Come tutte le bolle, insomma, anche questa era destinata a scoppiare, seguendo la regola individuata già nel 1841 dallo scrittore Charles Mackay parlando della celebre «bolla dei tulipani» seicentesca: «Il più prudente inizia a capire che questa follia non può durare per sempre quando i ricchi non comprano più i fiori per tenerli nel loro giardini, ma per rivenderli maturando il 100 per cento di profitti. Si comprende così che qualcuno, alla fine, dovrà perderci paurosamente».

È la stessa situazione che devono affrontare i tanti che hanno acquistato Nft a carissimo prezzo all’apice della frenesia speculativa e adesso si ritrovano con oggetti digitali di dubbio gusto e valore, tra cui sconclusionate trovate pubblicitarie come l’Nft creato da McDonald’s per celebrare un suo nuovo panino o quello della carta igienica del brand Charmin.
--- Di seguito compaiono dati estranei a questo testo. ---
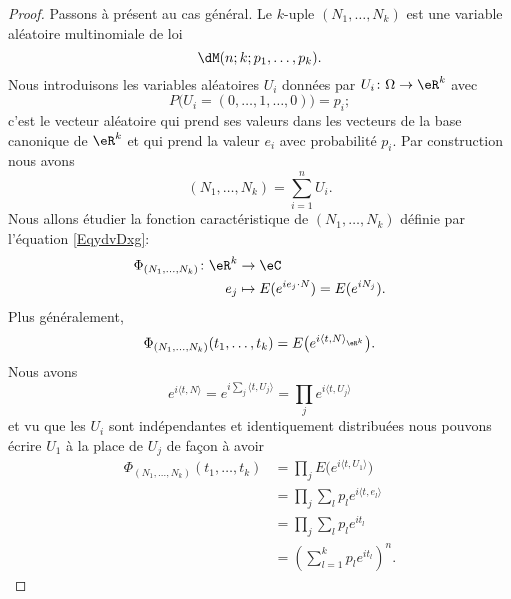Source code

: \begin{proof}
	Passons à présent au cas général. Le \( k\)-uple \( (N_1,\ldots, N_k)\) est une variable aléatoire multinomiale de loi
	\begin{equation}
		\dM(n;k;p_1,\ldots, p_k).
	\end{equation}
	Nous introduisons les variables aléatoires \( U_i\) données par \( U_i\colon \Omega\to \eR^k\) avec
	\begin{equation}
		P\big( U_i=(0,\ldots, 1,\ldots, 0) \big)=p_i;
	\end{equation}
	c'est le vecteur aléatoire qui prend ses valeurs dans les vecteurs de la base canonique de \( \eR^k\) et qui prend la valeur \( e_i\) avec probabilité \( p_i\). Par construction nous avons
	\begin{equation}
		(N_1,\ldots, N_k)=\sum_{i=1}^nU_i.
	\end{equation}
	Nous allons étudier la fonction caractéristique de \( (N_1,\ldots, N_k)\) définie par l'équation \eqref{EqydvDxg}:
	\begin{equation}
		\begin{aligned}
			\Phi_{(N_1,\ldots, N_k)}\colon\eR^k & \to \eC                                   \\
			e_j                                 & \mapsto E( e^{ie_j\cdot N})=E( e^{iN_j}).
		\end{aligned}
	\end{equation}
	Plus généralement,
	\begin{equation}
		\Phi_{(N_1,\ldots, N_k)}(t_1,\ldots, t_k)=E\big(  e^{i\langle t, N\rangle_{\eR^k} } \big).
	\end{equation}
	Nous avons
	\begin{equation}
		e^{i\langle t, N\rangle }= e^{i\sum_j\langle t, U_j\rangle }=\prod_j e^{i\langle t, U_j\rangle }
	\end{equation}
	et vu que les \( U_i\) sont indépendantes et identiquement distribuées nous pouvons écrire \( U_1\) à la place de \( U_j\) de façon à avoir
	\begin{subequations}    \label{EqOhTHia}
		\begin{align}
			\Phi_{(N_1,\ldots, N_k)}(t_1,\ldots, t_k) & =\prod_{j}E\big(  e^{i\langle t, U_1\rangle } \big) \\
			                                          & =\prod_j\sum_lp_l e^{i\langle t, e_l\rangle }       \\
			                                          & =\prod_j\sum_lp_l e^{it_l}                          \\
			                                          & =\left( \sum_{l=1}^kp_l e^{it_l} \right)^n.

\end{align}
\end{subequations}
\end{proof}
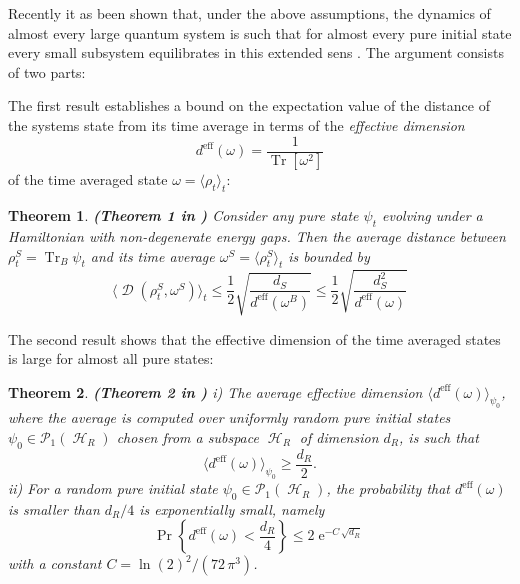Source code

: \documentclass[aps,prl,twocolumn,showpacs,showkeys,a4paper]{revtex4}
\newtheorem{theorem}{Theorem}
\DeclareMathOperator{\Tr}{\mathrm{Tr}}%
\DeclareMathOperator{\probability}{\mathrm{Pr}}%
\DeclareMathOperator{\tracedistance}{\mathcal{D}}
\DeclareMathOperator{\ee}{\mathrm{e}}%
\DeclareMathOperator{\hiH}{\mathcal{H}}%
\newcommand{\expect}[1]{\langle #1\rangle}
\begin{document}
Recently it as been shown that, under the above assumptions, the dynamics of almost every large quantum system is such that for almost every pure initial state every small subsystem equilibrates in this extended sens \cite{Linden09,Reimann08}.
The argument consists of two parts:

The first result establishes a bound on the expectation value of the distance of the systems state from its time average in terms of the \emph{effective dimension}
\begin{equation}
  d^{\mathrm{eff}}(\omega) = \frac{1}{\Tr[\omega^2]}
\end{equation}
of the time averaged state $\omega = \expect{\rho_t}_t$:
\begin{theorem}
  \label{theorem:distancefromtimeaverage}
  {\bf (Theorem 1 in \cite{Linden09})}
  Consider any pure state $\psi_t$ evolving under a Hamiltonian with non-degenerate energy gaps.
  Then the average distance between $\rho^S_t = \Tr_B\psi_t$ and its time average $\omega^S = \expect{\rho^S_t}_t$ is bounded by
  \begin{equation}
    \expect{\tracedistance(\rho^S_t,\omega^S)}_t \leq \frac{1}{2} \sqrt{\frac{d_S}{d^\mathrm{eff}(\omega^B)}} \leq \frac{1}{2} \sqrt{\frac{d_S^2}{d^\mathrm{eff}(\omega)}}
  \end{equation}
\end{theorem}

The second result shows that the effective dimension of the time averaged states is large for almost all pure states:
\begin{theorem}
  \label{theorem:highaveragedeffectivedimensionisgeneric}
  {\bf (Theorem 2 in \cite{Linden09})}
  i) The average effective dimension $\expect{d^{\mathrm{eff}}(\omega)}_{\psi_0}$, where the average is computed over uniformly random pure initial states $\psi_0 \in \mathcal{P}_1(\hiH_R)$ chosen from a subspace $\hiH_R$ of dimension $d_R$, is such that
  \begin{equation}
    \expect{d^{\mathrm{eff}}(\omega)}_{\psi_0} \geq \frac{d_R}{2} .
  \end{equation}
  ii) For a random pure initial state $\psi_0 \in \mathcal{P}_1(\hiH_R)$, the probability that $d^{\mathrm{eff}}(\omega)$ is smaller than $d_R/4$ is exponentially small, namely
  \begin{equation}
    \probability\left\{d^{\mathrm{eff}}(\omega) < \frac{d_R}{4}\right\} \leq 2 \ee^{-C\,\sqrt{d_R}}
  \end{equation}
  with a constant $C = \ln(2)^2/(72\,\pi^3)$.
\end{theorem}
\end{document}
La fine della bolla è però una cosa molto diversa dalla fine degli Nft. Al contrario, poiché permette di trasportare il concetto di proprietà e valore anche nel mondo virtuale, quest’innovazione sarà probabilmente necessaria in un futuro che promette di essere sempre più digitalizzato.

Il progetto Otherside

A dimostrazione di tutto ciò c’è anche il fatto che, negli stessi giorni in cui il Washington Post e altri suonavano le campane a morto, il lancio del colossale progetto Otherside (un gioco basato su Nft creato dagli stessi inventori di Bored Ape Yacht Club) faceva registrare scambi di Nft per oltre 800 milioni di dollari in soli due giorni e permetteva a OpenSea di distruggere il suo record storico di compravendite.

Dopo questa improvvisa fiammata, il mercato è di nuovo tornato sui livelli molto bassi che hanno caratterizzato gli ultimi mesi, dimostrando come in questa fase l’attenzione sia legata a progetti specifici che potrebbero avere grandi potenzialità (o dimostrarsi dei flop clamorosi) e come si stia cercando di ampliare l’ambito di utilizzo degli Nft rispetto al semplice scambio di immagini bizzarre da utilizzare sul nostro profilo social.

Goldman Sachs, per esempio, ne sta studiando le applicazioni a livello finanziario e ha già dichiarato di considerarlo «uno strumento dalle importanti potenzialità». Square Enix, lo studio di videogiochi responsabile di successi come Final Fantasy o Tomb Raider, ha raccolto 300 milioni di dollari per finanziare nuovi progetti nel mondo del gaming basato su Nft.

Il settore della moda ha invece già da tempo puntato moltissimo sui non-fungible token: realtà come Nike o Burberry hanno creato edizioni limitate di capi d'abbigliamento da utilizzare nei vari mondi digitali che stanno sorgendo (e che vanno a finire sotto l’etichetta del metaverso), permettendo di personalizzare i nostri avatar con accessori unici di cui possiamo in qualunque momento dimostrare la proprietà e con i quali distinguerci dalla massa.

In un’economia che – tra metaverso, web3 e realtà aumentata – diventa sempre più digitale e immateriale, gli Nft non sembrano affatto destinati a scomparire. Anzi, è molto più probabile che le loro potenzialità abbiano appena iniziato a mostrarsi.